Joachim’s focus is more practical than mine and in his social checklist he looks for the following as an investor:
- Diversity of opinion otherwise known as cognitive diversity. It’s important to note this cannot be reduced to just gender diversity or racially based equal opps policies but is much more all-embracing.
- Employee turnover. The lower the better, on average
- Employee health and safety – businesses should strive to zero
- Cyber security and data breaches – again businesses should strive for zero
I’d endorse these concepts and make a broader assertion. If you are a serious ESG and sustainability-based investor, then you need to take embrace a worker-first agenda. What do I mean by this? It means regarding employees as major stakeholders in your business and treating them as, arguably, your most valuable asset. More practically it means paying valued and trusted employees MORE money.

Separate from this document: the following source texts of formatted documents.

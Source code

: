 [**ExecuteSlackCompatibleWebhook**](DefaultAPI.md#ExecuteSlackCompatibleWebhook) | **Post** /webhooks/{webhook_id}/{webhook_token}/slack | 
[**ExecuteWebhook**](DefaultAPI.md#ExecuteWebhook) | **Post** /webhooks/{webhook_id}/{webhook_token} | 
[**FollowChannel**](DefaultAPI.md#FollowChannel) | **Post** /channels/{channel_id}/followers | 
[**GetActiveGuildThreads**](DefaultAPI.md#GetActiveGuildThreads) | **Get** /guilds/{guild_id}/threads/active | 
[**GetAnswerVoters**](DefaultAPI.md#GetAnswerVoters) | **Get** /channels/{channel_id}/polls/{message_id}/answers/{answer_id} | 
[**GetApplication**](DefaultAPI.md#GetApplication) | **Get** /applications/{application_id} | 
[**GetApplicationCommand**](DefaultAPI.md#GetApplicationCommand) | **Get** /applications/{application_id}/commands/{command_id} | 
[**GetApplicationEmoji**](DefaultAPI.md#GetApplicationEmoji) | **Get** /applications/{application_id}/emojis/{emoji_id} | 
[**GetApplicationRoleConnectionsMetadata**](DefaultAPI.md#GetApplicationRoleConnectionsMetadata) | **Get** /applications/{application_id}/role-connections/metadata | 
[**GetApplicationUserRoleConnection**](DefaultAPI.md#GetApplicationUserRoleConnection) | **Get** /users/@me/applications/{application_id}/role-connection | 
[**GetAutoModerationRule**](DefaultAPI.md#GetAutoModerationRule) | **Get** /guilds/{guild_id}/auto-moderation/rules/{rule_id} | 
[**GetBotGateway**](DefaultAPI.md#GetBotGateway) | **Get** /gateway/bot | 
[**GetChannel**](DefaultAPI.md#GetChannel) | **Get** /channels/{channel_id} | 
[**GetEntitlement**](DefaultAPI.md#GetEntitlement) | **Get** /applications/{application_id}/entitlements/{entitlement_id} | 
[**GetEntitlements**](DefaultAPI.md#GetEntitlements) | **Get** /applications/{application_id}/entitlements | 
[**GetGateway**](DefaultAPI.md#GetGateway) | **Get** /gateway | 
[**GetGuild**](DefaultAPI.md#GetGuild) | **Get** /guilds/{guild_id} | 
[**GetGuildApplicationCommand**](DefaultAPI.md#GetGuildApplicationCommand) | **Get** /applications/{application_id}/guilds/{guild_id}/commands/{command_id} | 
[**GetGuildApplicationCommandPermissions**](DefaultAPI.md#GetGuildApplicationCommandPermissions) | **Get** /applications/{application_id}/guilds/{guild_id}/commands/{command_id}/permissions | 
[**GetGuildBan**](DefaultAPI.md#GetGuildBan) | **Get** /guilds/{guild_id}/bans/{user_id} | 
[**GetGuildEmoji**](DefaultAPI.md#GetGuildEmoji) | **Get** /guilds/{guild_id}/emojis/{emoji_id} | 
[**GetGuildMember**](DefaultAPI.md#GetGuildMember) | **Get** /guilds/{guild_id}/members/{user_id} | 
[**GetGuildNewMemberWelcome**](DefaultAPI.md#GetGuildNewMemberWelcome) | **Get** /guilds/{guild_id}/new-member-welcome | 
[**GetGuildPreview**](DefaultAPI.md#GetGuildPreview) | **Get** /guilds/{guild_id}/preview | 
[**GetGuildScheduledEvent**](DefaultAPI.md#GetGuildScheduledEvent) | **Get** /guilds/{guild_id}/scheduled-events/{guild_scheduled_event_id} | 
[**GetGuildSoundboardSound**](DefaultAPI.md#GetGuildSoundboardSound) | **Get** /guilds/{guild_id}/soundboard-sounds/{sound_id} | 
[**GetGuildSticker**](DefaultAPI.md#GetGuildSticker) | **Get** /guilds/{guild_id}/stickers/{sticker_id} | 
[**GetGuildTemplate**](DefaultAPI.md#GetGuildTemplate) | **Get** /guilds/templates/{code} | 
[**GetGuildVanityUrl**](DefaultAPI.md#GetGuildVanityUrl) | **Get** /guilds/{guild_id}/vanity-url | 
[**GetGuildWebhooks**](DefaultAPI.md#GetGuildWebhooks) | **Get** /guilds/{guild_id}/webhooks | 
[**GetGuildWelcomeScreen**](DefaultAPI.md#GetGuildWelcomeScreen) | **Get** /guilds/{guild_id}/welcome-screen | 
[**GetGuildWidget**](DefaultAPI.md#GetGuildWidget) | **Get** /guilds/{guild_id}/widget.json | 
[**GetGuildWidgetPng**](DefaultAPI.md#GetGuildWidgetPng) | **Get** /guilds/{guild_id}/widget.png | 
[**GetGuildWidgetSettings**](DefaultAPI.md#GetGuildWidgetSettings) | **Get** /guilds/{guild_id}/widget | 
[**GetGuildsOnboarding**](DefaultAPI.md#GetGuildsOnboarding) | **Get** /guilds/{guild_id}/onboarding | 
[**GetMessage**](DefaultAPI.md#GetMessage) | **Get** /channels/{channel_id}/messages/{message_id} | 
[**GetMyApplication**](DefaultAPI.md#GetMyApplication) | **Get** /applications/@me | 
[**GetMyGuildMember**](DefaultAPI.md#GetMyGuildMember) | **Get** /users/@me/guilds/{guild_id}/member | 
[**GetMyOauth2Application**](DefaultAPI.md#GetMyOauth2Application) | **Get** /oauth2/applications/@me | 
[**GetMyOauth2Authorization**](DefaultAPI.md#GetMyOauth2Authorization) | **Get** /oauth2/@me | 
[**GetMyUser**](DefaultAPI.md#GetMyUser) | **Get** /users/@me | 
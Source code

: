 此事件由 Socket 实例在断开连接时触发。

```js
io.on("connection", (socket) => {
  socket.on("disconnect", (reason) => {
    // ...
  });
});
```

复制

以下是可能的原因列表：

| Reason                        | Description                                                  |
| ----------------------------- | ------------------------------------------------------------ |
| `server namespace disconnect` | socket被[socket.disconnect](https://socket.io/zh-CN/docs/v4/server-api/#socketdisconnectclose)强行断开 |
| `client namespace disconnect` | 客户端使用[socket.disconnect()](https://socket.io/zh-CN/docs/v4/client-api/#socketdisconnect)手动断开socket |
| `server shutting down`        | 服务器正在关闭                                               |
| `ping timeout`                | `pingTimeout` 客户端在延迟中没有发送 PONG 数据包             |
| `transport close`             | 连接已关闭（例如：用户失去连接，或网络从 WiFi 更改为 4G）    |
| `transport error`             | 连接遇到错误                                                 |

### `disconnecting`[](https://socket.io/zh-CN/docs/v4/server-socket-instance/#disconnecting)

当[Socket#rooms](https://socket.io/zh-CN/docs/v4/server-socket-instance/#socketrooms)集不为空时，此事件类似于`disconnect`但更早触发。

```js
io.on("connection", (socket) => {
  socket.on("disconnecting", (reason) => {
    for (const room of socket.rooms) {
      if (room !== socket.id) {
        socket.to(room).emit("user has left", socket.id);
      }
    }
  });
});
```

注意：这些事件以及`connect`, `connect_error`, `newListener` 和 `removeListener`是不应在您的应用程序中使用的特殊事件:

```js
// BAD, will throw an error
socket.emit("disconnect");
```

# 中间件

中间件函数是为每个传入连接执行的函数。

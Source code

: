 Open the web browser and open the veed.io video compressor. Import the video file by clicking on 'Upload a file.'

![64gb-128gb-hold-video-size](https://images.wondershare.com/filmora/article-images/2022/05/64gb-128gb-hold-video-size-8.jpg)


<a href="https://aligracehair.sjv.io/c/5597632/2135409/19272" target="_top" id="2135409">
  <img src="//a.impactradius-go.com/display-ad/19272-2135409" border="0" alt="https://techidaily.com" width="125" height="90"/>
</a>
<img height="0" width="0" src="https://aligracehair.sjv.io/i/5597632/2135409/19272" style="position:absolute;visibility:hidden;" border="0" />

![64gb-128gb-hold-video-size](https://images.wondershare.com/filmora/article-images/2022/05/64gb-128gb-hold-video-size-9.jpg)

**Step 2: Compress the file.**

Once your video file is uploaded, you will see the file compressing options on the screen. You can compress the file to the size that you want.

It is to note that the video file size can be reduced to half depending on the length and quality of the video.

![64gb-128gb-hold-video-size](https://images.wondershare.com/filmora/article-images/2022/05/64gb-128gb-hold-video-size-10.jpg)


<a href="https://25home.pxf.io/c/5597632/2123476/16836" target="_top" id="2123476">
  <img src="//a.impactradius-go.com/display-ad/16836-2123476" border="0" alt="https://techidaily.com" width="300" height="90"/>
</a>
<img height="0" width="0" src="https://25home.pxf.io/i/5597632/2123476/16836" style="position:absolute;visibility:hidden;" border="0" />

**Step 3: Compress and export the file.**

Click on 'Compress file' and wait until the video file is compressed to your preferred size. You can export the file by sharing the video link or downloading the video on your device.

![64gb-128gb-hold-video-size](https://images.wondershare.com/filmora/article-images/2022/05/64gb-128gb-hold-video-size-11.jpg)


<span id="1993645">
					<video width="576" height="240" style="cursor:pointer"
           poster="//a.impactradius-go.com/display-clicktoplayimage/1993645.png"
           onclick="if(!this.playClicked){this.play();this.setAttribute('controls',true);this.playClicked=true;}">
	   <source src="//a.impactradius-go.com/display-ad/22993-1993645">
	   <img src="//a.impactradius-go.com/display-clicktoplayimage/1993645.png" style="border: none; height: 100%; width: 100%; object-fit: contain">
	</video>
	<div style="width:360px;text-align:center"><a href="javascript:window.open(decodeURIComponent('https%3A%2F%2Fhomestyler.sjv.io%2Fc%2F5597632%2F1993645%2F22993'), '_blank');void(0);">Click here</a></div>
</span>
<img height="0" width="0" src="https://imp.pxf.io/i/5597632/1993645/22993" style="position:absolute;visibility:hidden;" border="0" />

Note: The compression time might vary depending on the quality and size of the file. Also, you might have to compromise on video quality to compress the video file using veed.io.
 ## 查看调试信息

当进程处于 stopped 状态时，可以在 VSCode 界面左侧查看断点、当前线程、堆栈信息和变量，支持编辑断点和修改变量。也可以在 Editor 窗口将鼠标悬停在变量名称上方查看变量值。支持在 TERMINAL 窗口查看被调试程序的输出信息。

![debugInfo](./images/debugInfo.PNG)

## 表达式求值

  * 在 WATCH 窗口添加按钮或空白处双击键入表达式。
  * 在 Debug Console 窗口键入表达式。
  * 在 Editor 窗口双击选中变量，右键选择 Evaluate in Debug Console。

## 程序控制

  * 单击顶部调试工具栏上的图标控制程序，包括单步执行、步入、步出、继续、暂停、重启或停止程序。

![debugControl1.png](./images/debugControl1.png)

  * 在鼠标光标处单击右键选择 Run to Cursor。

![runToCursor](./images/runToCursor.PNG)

More generally the relentless growth of capital’s share of the national income – the remorseless increase in profits – needs to be regarded with some caution. Sure, its helped push up share prices, helped along by quantitative easing, but it also created some very obvious inequalities which are in turn powering populist politics which in turn have created greater fragility in the political economy.
None of this works to the favor of those of us who believe in capitalism. I’m much less concerned about the issues of wealth and income inequality than some, but even I tend to accept that growing inequality has two very obvious implications: rising political volatility and depressed consumer demand.
The latter point needs explaining. If you have a lopsided distribution of the income and wealth with a smaller number harboring ever greater wealth and income and a larger number having very little, you end with a savings mismatch. The wealthy tend to save vast quantities while the poorer working classes and lower-middle classes have little or no savings.
I usually don’t have much time for Thomas Piketty and has detailed musings on inequality but it is worth checking out a long old essay called Long Love Participatory Socialism which makes the claim that a new kind of socialism can emerge from the wreckage of the failed communist experiment. I don’t buy his analysis because its not clear why his shiny new socialism will work when all the other versions have miserably failed.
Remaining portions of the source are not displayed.